▶ **What is being asked**
Report each line of the entries that contains the word "Dart", copied in full.

(Stored entries)
---------------

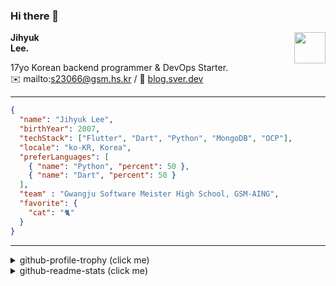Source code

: ### Hi there 👋
<img src="https://github.githubassets.com/images/mona-loading-default.gif" width="50px" align="right">
</a>

**Jihyuk\
Lee.**

17yo Korean backend programmer & DevOps Starter.\
✉️ mailto:s23066@gsm.hs.kr
/ 
🔗 [blog.sver.dev](https://blog.sver.dev)

---

```json
{
  "name": "Jihyuk Lee",
  "birthYear": 2007,
  "techStack": ["Flutter", "Dart", "Python", "MongoDB", "OCP"],
  "locale": "ko-KR, Korea",
  "preferLanguages": [
    { "name": "Python", "percent": 50 },
    { "name": "Dart", "percent": 50 }
  ],
  "team" : "Gwangju Software Meister High School, GSM-AING",
  "favorite": {
    "cat": "🐈"
  }
}
```
---
<details>
  <summary>github-profile-trophy (click me)</summary>
  
![](https://github-profile-trophy.vercel.app/?username=withJihyuk&row=1&column=8&theme=nord)
  
</details>
<details>
  <summary>github-readme-stats (click me)</summary>
  
<!--START_SECTION:waka-->
![Code Time](http://img.shields.io/badge/Code%20Time-465%20hrs%2043%20mins-blue)

![Lines of code](https://img.shields.io/badge/%EC%A0%80%EB%8A%94%20%EC%97%AC%ED%83%9C%EA%B9%8C%EC%A7%80%20-389.7%20thousand%20%EC%A4%84%EC%9D%98%20%EC%BD%94%EB%93%9C%EB%A5%BC%20%EC%9E%91%EC%84%B1%ED%96%88%EC%96%B4%EC%9A%94.-blue)

**저는 저녁형 인간이에요. 🦉** 

```text
🌞 아침                     112 commits         ███░░░░░░░░░░░░░░░░░░░░░░   10.83 % 
🌆 낮　                     325 commits         ████████░░░░░░░░░░░░░░░░░   31.43 % 
🌃 저녁                     434 commits         ██████████░░░░░░░░░░░░░░░   41.97 % 
🌙 밤　                     163 commits         ████░░░░░░░░░░░░░░░░░░░░░   15.76 % 
```


📊 **저는 이번주를 이렇게 시간을 보냈어요.** 

```text
🕑︎ Timezone: Asia/Seoul

💬 프로그래밍 언어들: 
Dart                     29 hrs 19 mins      ██████████████████░░░░░░░   72.52 % 
Svelte                   3 hrs 42 mins       ██░░░░░░░░░░░░░░░░░░░░░░░   09.16 % 
TypeScript               2 hrs 9 mins        █░░░░░░░░░░░░░░░░░░░░░░░░   05.32 % 
Markdown                 2 hrs 3 mins        █░░░░░░░░░░░░░░░░░░░░░░░░   05.09 % 
JavaScript               58 mins             █░░░░░░░░░░░░░░░░░░░░░░░░   02.40 % 

🔥 에디터들: 
VS Code                  40 hrs 25 mins      █████████████████████████   100.00 % 

💻 운영 체제들: 
Mac                      40 hrs 25 mins      █████████████████████████   100.00 % 
```


 Last Updated on 24/08/2024 18:42:07 UTC
<!--END_SECTION:waka-->

</details>

</div>

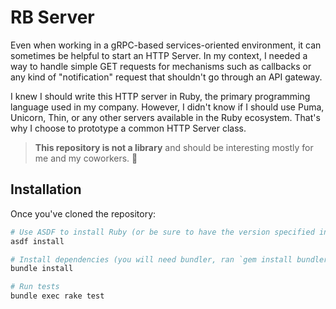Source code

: # RB Server

Even when working in a gRPC-based services-oriented environment, it can sometimes be helpful to start an HTTP Server.
In my context, I needed a way to handle simple GET requests for mechanisms such as callbacks or any kind of "notification"
request that shouldn't go through an API gateway.

I knew I should write this HTTP server in Ruby, the primary programming language used in my company.
However, I didn't know if I should use Puma, Unicorn, Thin, or any other servers available in the Ruby ecosystem.
That's why I choose to prototype a common HTTP Server class.

> **This repository is not a library** and should be interesting mostly for me and my coworkers. 🙂

## Installation

Once you've cloned the repository:

```bash
# Use ASDF to install Ruby (or be sure to have the version specified in `.tool_versions` alread installed)
asdf install

# Install dependencies (you will need bundler, ran `gem install bundler` if not done yet)
bundle install

# Run tests
bundle exec rake test
```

---------------

▶ **Written solution**
  "techStack": ["Flutter", "Dart", "Python", "MongoDB", "OCP"],
    { "name": "Dart", "percent": 50 }
Dart                     29 hrs 19 mins      ██████████████████░░░░░░░   72.52 % 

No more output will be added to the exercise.